- [Problem to work on] Where the records below show the word "Analyst" in a line, please copy that line.

- [Records to process]
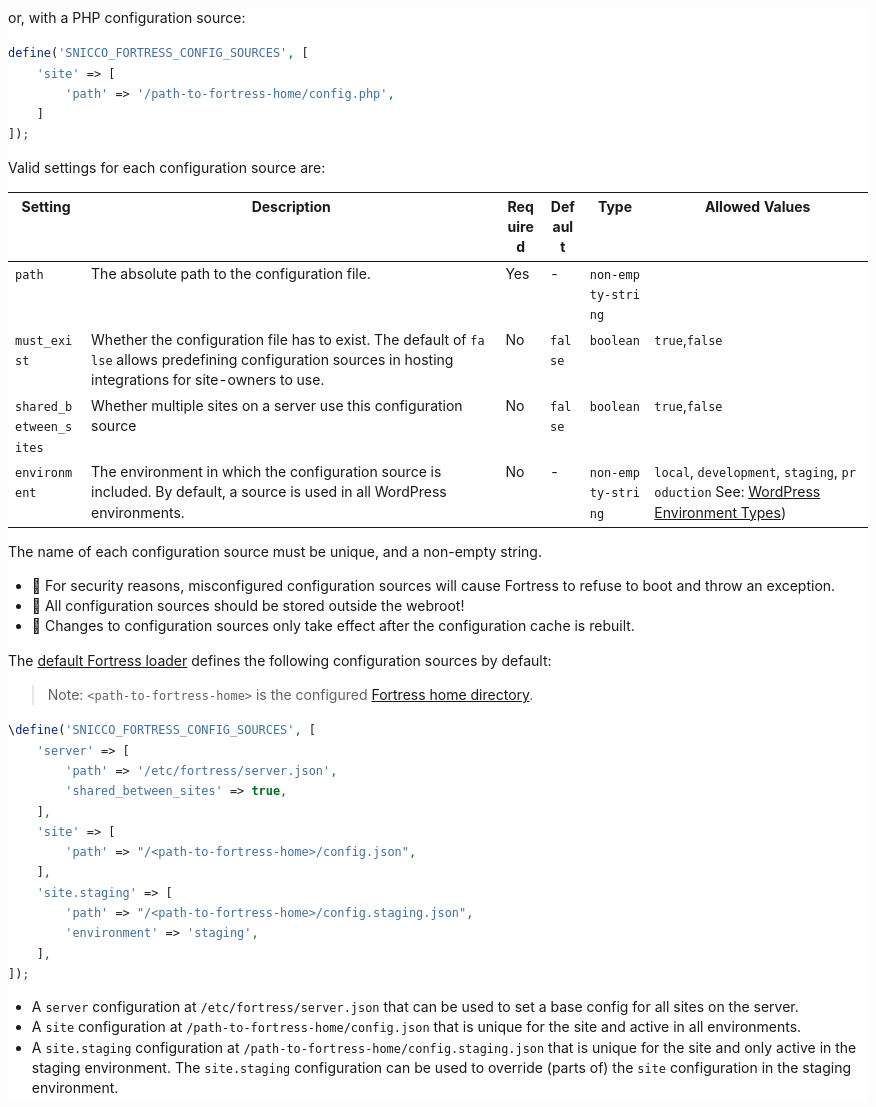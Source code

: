 or, with a PHP configuration source:

```php
define('SNICCO_FORTRESS_CONFIG_SOURCES', [
    'site' => [
        'path' => '/path-to-fortress-home/config.php',
    ]
]);
```

Valid settings for each configuration source are:

| Setting                | Description                                                                                                                                                  | Required | Default | Type               | Allowed Values                                                                                                                                                    |
|------------------------|--------------------------------------------------------------------------------------------------------------------------------------------------------------|----------|---------|--------------------|-------------------------------------------------------------------------------------------------------------------------------------------------------------------|
| `path`                 | The absolute path to the configuration file.                                                                                                                 | Yes      | -       | `non-empty-string` |                                                                                                                                                                   |
| `must_exist`           | Whether the configuration file has to exist. The default of `false` allows predefining configuration sources in hosting integrations for site-owners to use. | No       | `false` | `boolean`          | `true`,`false`                                                                                                                                                    | `false`                                                                                                                                                           |
| `shared_between_sites` | Whether multiple sites on a server use this configuration source                                                                                             | No       | `false` | `boolean`          | `true`,`false`                                                                                                                                                    |
| `environment`          | The environment in which the configuration source is included. By default, a source is used in all WordPress environments.                                   | No       | -       | `non-empty-string` | `local`, `development`, `staging`, `production` <bre>See: [WordPress Environment Types](https://make.wordpress.org/core/2020/08/27/wordpress-environment-types/)) |

The name of each configuration source must be unique, and a non-empty string.

- 🚨 For security reasons,
misconfigured configuration sources will cause Fortress to refuse to boot and throw an exception.
- 🚨 All configuration sources should be stored outside the webroot!
- 🚨 Changes to configuration sources only take effect after the configuration cache is rebuilt.

The [default Fortress loader](../_assets/fortress-loader.php) defines
the following configuration sources by default:

> Note: `<path-to-fortress-home>` is the configured [Fortress home directory](../getting-started/02_installation.md#create-a-fortress-home-directory).


```php
\define('SNICCO_FORTRESS_CONFIG_SOURCES', [
    'server' => [
        'path' => '/etc/fortress/server.json',
        'shared_between_sites' => true,
    ],
    'site' => [
        'path' => "/<path-to-fortress-home>/config.json",
    ],
    'site.staging' => [
        'path' => "/<path-to-fortress-home>/config.staging.json",
        'environment' => 'staging',
    ],
]);
```

- A `server` configuration at `/etc/fortress/server.json` that can be used to set a base config for all sites on the server.
- A `site` configuration at `/path-to-fortress-home/config.json` that is unique for the site and active in all environments.
- A `site.staging` configuration at `/path-to-fortress-home/config.staging.json` that is unique for the site and only active in the staging environment.
  The `site.staging` configuration can be used to override (parts of) the `site` configuration in the staging environment.
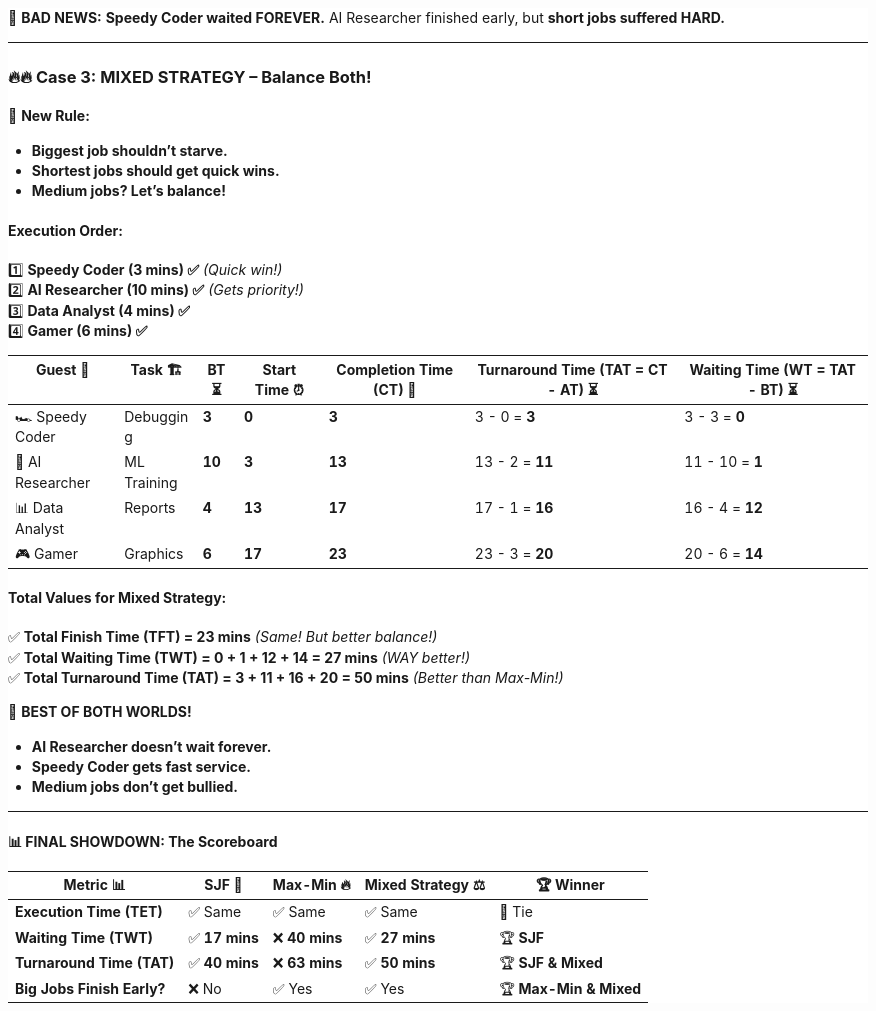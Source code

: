 😬 **BAD NEWS:** **Speedy Coder waited FOREVER.** AI Researcher finished early, but **short jobs suffered HARD.**

---

### **🔥🔥 Case 3: MIXED STRATEGY – Balance Both!**

🧠 **New Rule:**

- **Biggest job shouldn’t starve.**
- **Shortest jobs should get quick wins.**
- **Medium jobs? Let’s balance!**

#### **Execution Order:**

1️⃣ **Speedy Coder (3 mins) ✅** _(Quick win!)_  
2️⃣ **AI Researcher (10 mins) ✅** _(Gets priority!)_  
3️⃣ **Data Analyst (4 mins) ✅**  
4️⃣ **Gamer (6 mins) ✅**

| Guest 🏨         | Task 🏗️     | BT ⏳  | Start Time ⏰ | Completion Time (CT) 🏁 | Turnaround Time (TAT = CT - AT) ⏳ | Waiting Time (WT = TAT - BT) ⏳ |
| ---------------- | ----------- | ------ | ------------- | ----------------------- | ---------------------------------- | ------------------------------- |
| 🏎️ Speedy Coder  | Debugging   | **3**  | **0**         | **3**                   | 3 - 0 = **3**                      | 3 - 3 = **0**                   |
| 🤖 AI Researcher | ML Training | **10** | **3**         | **13**                  | 13 - 2 = **11**                    | 11 - 10 = **1**                 |
| 📊 Data Analyst  | Reports     | **4**  | **13**        | **17**                  | 17 - 1 = **16**                    | 16 - 4 = **12**                 |
| 🎮 Gamer         | Graphics    | **6**  | **17**        | **23**                  | 23 - 3 = **20**                    | 20 - 6 = **14**                 |

#### **Total Values for Mixed Strategy:**

✅ **Total Finish Time (TFT) = 23 mins** _(Same! But better balance!)_  
✅ **Total Waiting Time (TWT) = 0 + 1 + 12 + 14 = 27 mins** _(WAY better!)_  
✅ **Total Turnaround Time (TAT) = 3 + 11 + 16 + 20 = 50 mins** _(Better than Max-Min!)_

🎉 **BEST OF BOTH WORLDS!**

- **AI Researcher doesn’t wait forever.**
- **Speedy Coder gets fast service.**
- **Medium jobs don’t get bullied.**

---

#### **📊 FINAL SHOWDOWN: The Scoreboard**

| Metric 📊                  | SJF 🍳         | Max-Min 🔥     | Mixed Strategy ⚖️ | 🏆 Winner              |
| -------------------------- | -------------- | -------------- | ----------------- | ---------------------- |
| **Execution Time (TET)**   | ✅ Same        | ✅ Same        | ✅ Same           | 🤝 Tie                 |
| **Waiting Time (TWT)**     | ✅ **17 mins** | ❌ **40 mins** | ✅ **27 mins**    | 🏆 **SJF**             |
| **Turnaround Time (TAT)**  | ✅ **40 mins** | ❌ **63 mins** | ✅ **50 mins**    | 🏆 **SJF & Mixed**     |
| **Big Jobs Finish Early?** | ❌ No          | ✅ Yes         | ✅ Yes            | 🏆 **Max-Min & Mixed** |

- [Exercise response]
3️⃣ **Data Analyst (4 mins) ✅**  
| 📊 Data Analyst  | Reports     | **4**  | **13**        | **17**                  | 17 - 1 = **16**                    | 16 - 4 = **12**                 |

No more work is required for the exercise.